La qualification neige prend un peu de temps parce qu’il faut intégrer beaucoup plus
d’éléments que sur roues.
Par exemple, il faut penser à ‘passer sur skis’ quand on arrive en
zone montagneuse. Inversement, penser à ‘passer sur roues’
quand on redescend. Une bonne idée, le faire, dans un sens
comme dans l’autre, à la limite neige-herbe. Sinon en arrivant
au Versoud on crâme les semelles des skis, bonjour les
réparations. Inversement, si on est sur roues en se
posant sur la neige, certes on embrasse le pare-
brise, mais surtout l’avion s’arrête très bas dans
la pente, et pour repartir il faudra le tirer jusqu’en haut. À 3000m d’altitude
on manque de souffle...
Un avion sur skis n’a pas de freins, si on manœuvre un peu vite en arrivant sur une
plateforme on risque de démolir des avions à l’arrêt. Le virage au sol s’obtient
uniquement en soufflant la dérive, rien à voir avec la rotation sur place, une roue
bloquée, sur le goudron. Si on s’arrête dans une pente, pas suffisamment en travers,
l’avion va repartir. En avant ce n’est pas trop grave. En arrière c’est
embêtant. Et même apparemment stabilisé, l’élévation de température
dans la journée peut le libérer. Penser à planter une pelle par le
manche contre le carre intérieur du ski amont, ou contre
le carre extérieur du ski aval (plus instable mais donc
plus facile à dégager pour repartir)...
Si la neige est froide, ou se refroidit pendant l’arrêt, au démarrage il faudra un peu
secouer l’avion (moteur, coups de fesses, profondeur) pour que les skis se décollent de
la neige. Certaines conditions de neige (très froide, soufflée ou un peu soupe)
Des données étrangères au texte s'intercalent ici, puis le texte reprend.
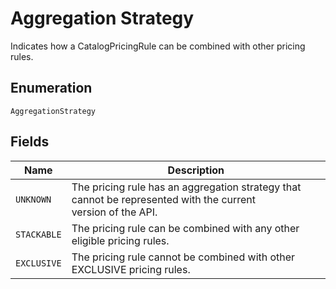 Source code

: 
# Aggregation Strategy

Indicates how a CatalogPricingRule can be combined with other pricing rules.

## Enumeration

`AggregationStrategy`

## Fields

| Name | Description |
|  --- | --- |
| `UNKNOWN` | The pricing rule has an aggregation strategy that cannot be represented with the current<br>version of the API. |
| `STACKABLE` | The pricing rule can be combined with any other eligible pricing rules. |
| `EXCLUSIVE` | The pricing rule cannot be combined with other EXCLUSIVE pricing rules. |

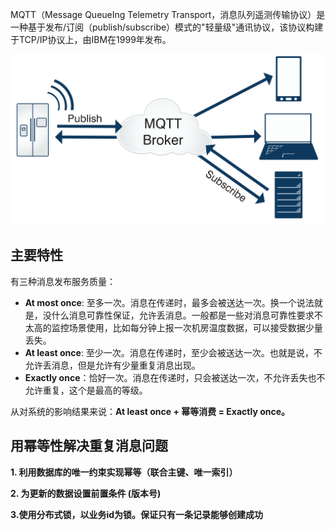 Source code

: MQTT（Message  QueueIng Telemetry Transport，消息队列遥测传输协议）是一种基于发布/订阅（publish/subscribe）模式的"轻量级"通讯协议，该协议构建于TCP/IP协议上，由IBM在1999年发布。

![image-20220314233334060](./image-20220314233334060.png)

## 主要特性

有三种消息发布服务质量：

- **At most once**: 至多一次。消息在传递时，最多会被送达一次。换一个说法就是，没什么消息可靠性保证，允许丢消息。一般都是一些对消息可靠性要求不太高的监控场景使用，比如每分钟上报一次机房温度数据，可以接受数据少量丢失。
- **At least once**: 至少一次。消息在传递时，至少会被送达一次。也就是说，不允许丢消息，但是允许有少量重复消息出现。
- **Exactly once**：恰好一次。消息在传递时，只会被送达一次，不允许丢失也不允许重复，这个是最高的等级。

从对系统的影响结果来说：**At least once + 幂等消费 = Exactly once。**

## 用幂等性解决重复消息问题

**1. 利用数据库的唯一约束实现幂等（联合主键、唯一索引）**

**2. 为更新的数据设置前置条件 (版本号)**

**3.使⽤分布式锁，以业务id为锁。保证只有⼀条记录能够创建成功** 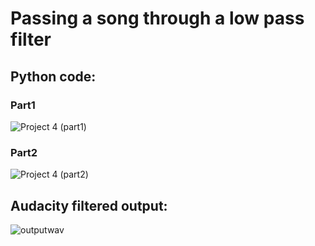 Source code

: # Passing a song through a low pass filter

## Python code:

### Part1
![Project 4 (part1)](https://github.com/deivitowers00/Output.wav/assets/168784649/5fb31eba-2712-4dc9-a903-99bc62f1f781)

### Part2
![Project 4 (part2)](https://github.com/deivitowers00/Output.wav/assets/168784649/df260baa-4537-4f66-93c5-d399a6a4d2cb)

## Audacity filtered output:

![outputwav](https://github.com/deivitowers00/Output.wav/assets/168784649/55f8c315-eee2-4d8e-ae8f-91e811c02e83)
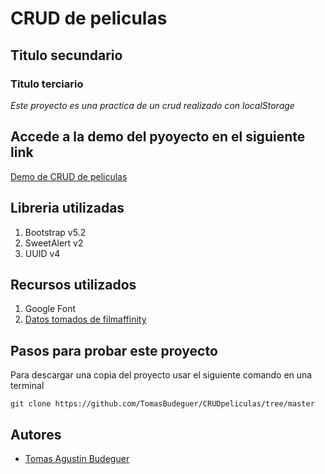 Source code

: # CRUD de peliculas  
## Titulo secundario
### Titulo terciario

*Este proyecto es una practica de un crud realizado con localStorage*

## Accede a la demo del pyoyecto en el siguiente link

[Demo de CRUD de peliculas](https://www.filmaffinity.com/es/film201496.html)

## Libreria utilizadas

1. Bootstrap v5.2
1. SweetAlert v2
1. UUID v4

## Recursos utilizados

1. Google Font
1. [Datos tomados de filmaffinity](https://www.filmaffinity.com)


## Pasos para probar este proyecto
Para descargar una copia del proyecto usar el siguiente comando en una terminal

`git clone https://github.com/TomasBudeguer/CRUDpeliculas/tree/master`

## Autores
- [Tomas Agustin Budeguer]()
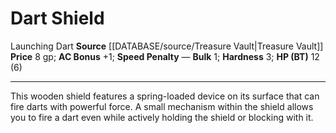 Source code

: ﻿---
ac: '1'
bulk: '1'
hardness: '3'
hp: 12 (6)
id: '6'
item_category: Shields
item_subcategory: Base Shields
level: '0'
name: Dart Shield
price: 8 gp
rarity: Common
rus_type_level: null
source: '[[DATABASE/source/Treasure Vault|Treasure Vault]]'
speed_penalty: null
trait:
- '[[DATABASE/trait/Launching|Launching Dart]]'
type: Shield

---
# Dart Shield

<span class="item-trait">Launching Dart</span>
**Source** [[DATABASE/source/Treasure Vault|Treasure Vault]] 
**Price** 8 gp; **AC Bonus** +1; **Speed Penalty** —
**Bulk** 1; **Hardness** 3; **HP (BT)** 12 (6)

---
This wooden shield features a spring-loaded device on its surface that can fire darts with powerful force. A small mechanism within the shield allows you to fire a dart even while actively holding the shield or blocking with it.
ralentissent la glisse, en tenir compte aux gaz à l’atterrissage, et aussi pour la distance
de décollage.
Si la neige est profonde et poudreuse, les skis vont avoir tendance à enfourner, évoluer
manche au ventre. Eviter de se poser hors traces immédiatement après une chute de
neige importante. Au décollage, pas trop de manche arrière, ça enfonce la roulette
arrière et ça freine.
Tous ces éléments concernant la neige se prennent en compte en intégrant la météo de
toute une saison, les chutes de neige récentes, l’ensoleillement des jours précédents, la
température ambiante, les conditions de vent précédentes et au jour du vol.
Mais tout cela s’apprend… demandez à votre instructeur montagne !
Bernard Moro
piste sèche
piste enneigée
Charlie Delta sur glacier, à l’époque où il était aux couleurs du club.
Éric Vuillermoz (instructeur montagne roues et skis) a des choses
précieuses à nous dire sur les crevasses :
Les crevasses
sont nombreuses :
il y a danger, mais
il est visible.
Le glacier de la Girose, 23 décembre.
Le 2 janvier, la couche de neige commence
à combler les crevasses. Il y a toujours danger,
mais il est moins visible.
Le 10 janvier, les crevasses ne sont pratiquement plus visibles.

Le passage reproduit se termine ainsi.